I’m so sorry for the loss of your friend and mentor, but appreciate you sharing this beautiful and uplifting piece.
“Teach them like they matter.” And tell them while we can. Like you, I missed that opportunity with a teacher I prized above all. Thank you for this beautiful essay.
There will be a whirlwind of reaching out, thanks to you and to this.
Beautifully said, Nicole. How many times I’ve wished I could say how much I cherished and appreciated what someone has done for me over the years. Now I’m willing to look foolish to say what I feel about my mentors. Thank you for your honesty and for the love and respect you reflect in your essay.
Beautiful, and so many gems here. The definition of an essay: the journey of the mind pushing, on paper, through uncertainty. …understand, through the art of writing, the art of living.” Thank you. What a gift to have such a teacher, and what a gift to be loved so by a student.
This is as beautiful an homage, obituary, and treatise on how to write an essay as I can imagine. She taught you well, and that you pass her passion along to your students and son is the best way of honoring her. Thank you.

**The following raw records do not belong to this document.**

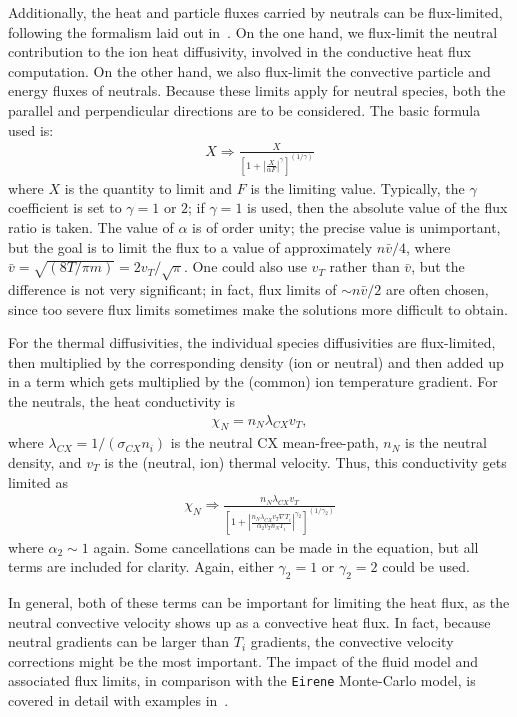 \documentclass[a4paper,10pt]{report}
\begin{document}
Additionally, the heat and particle fluxes carried by neutrals can be flux-limited, following the formalism
laid out in~\cite{UMANSKY03A}. On the one hand, we flux-limit the neutral contribution
to the ion heat diffusivity, involved
in the conductive heat flux computation. On the other hand, we also flux-limit the convective
particle and energy fluxes of neutrals. Because these limits apply for neutral species, both the parallel
and perpendicular directions are to be considered.
The basic formula used is:
\begin{gather}
X \Rightarrow  \frac{X}{\left[ 1 + \left|\frac{X}{\alpha F}\right|^\gamma\right]^{(1/\gamma)}}
\end{gather}
where
$X$ is the quantity to limit and $F$ is the limiting value.
Typically, the $\gamma$ coefficient is set to $\gamma=1$
or $2$; if $\gamma=1$ is used, then the absolute value of the flux
ratio is taken.  The value of $\alpha$ is of order unity; the
precise value is unimportant, but the goal is to limit the flux to a value of
approximately $n {\bar v}/4$, where ${\bar v} = \sqrt{(8T/\pi m)} = 2 v_T /\sqrt{\pi}$.
One could also use $v_T$ rather than ${\bar v}$, but the
difference is not very significant; in fact, flux
limits of $\sim n {\bar v}/2$ are often chosen, since too severe flux limits sometimes make the
solutions more difficult to obtain.

For the thermal diffusivities, the individual species
diffusivities are flux-limited, then multiplied by the corresponding density (ion or neutral) and
then added up in a term which gets multiplied by the (common) ion
temperature gradient. For the neutrals, the heat conductivity is
\begin{gather}
\chi_N  = n_N \lambda_{CX} v_T ,
\end{gather}
where $\lambda_{CX} = 1/(\sigma_{CX} n_i)$ is the neutral CX mean-free-path,
$n_N$ is the neutral density, and $v_T$ is the (neutral, ion) thermal
velocity.  Thus, this conductivity gets limited as
\begin{gather}
\chi_N \Rightarrow \frac{n_N \lambda_{CX} v_T}{{\left[1 + {\left|\frac{n_N \lambda_{CX} v_T \nabla T_i}
{\alpha_2 v_T n_N T_i}\right|}^{\gamma_2} \right]}^{(1/\gamma_2)}}
\end{gather}
where $\alpha_2 \sim 1$ again.  Some cancellations can be made in the equation,
but all terms are included for clarity.  Again, either $\gamma_2=1$ or $\gamma_2=2$ could be used.

In general, both of these terms can be important for
limiting the heat flux, as the neutral convective velocity shows up as a
convective heat flux.  In fact, because neutral gradients can be larger
than $T_i$ gradients, the convective velocity corrections might be the most
important.
The impact of the fluid model and associated flux limits, in comparison with
the {\tt Eirene} Monte-Carlo model, is covered in detail with examples in~\cite{CosterHinM2003}.
\end{document}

Beautiful tribute and account of how much she meant for you. It’s something how one small classroom once a week can be such a refuge and a place of discovery
I forget who right now, but some CNF luminary said that Lydia’s anthology, both for its selections and her commentary, is the best we have.
“I heard this not as judgment, but devotion.” May Lydia’s brilliance and friendship always shine as devotion. Such a tender tribute.
This is beautiful and heartbreaking. Her anthology changed my life. Thanks for this personal tribute.
This is just beautiful. Your teacher would be so proud.
A story that seems at first to be about an individual but which gradually introduces deep loss to one. Thanks for sharing. May your vacuum be filled.
I found this beautiful piece as I searched for Lydia’s name. Writing again, I was thinking of her, of her marvellous essay class, and wondering if she were still with us. You have captured the experience of know her so very well – thank you.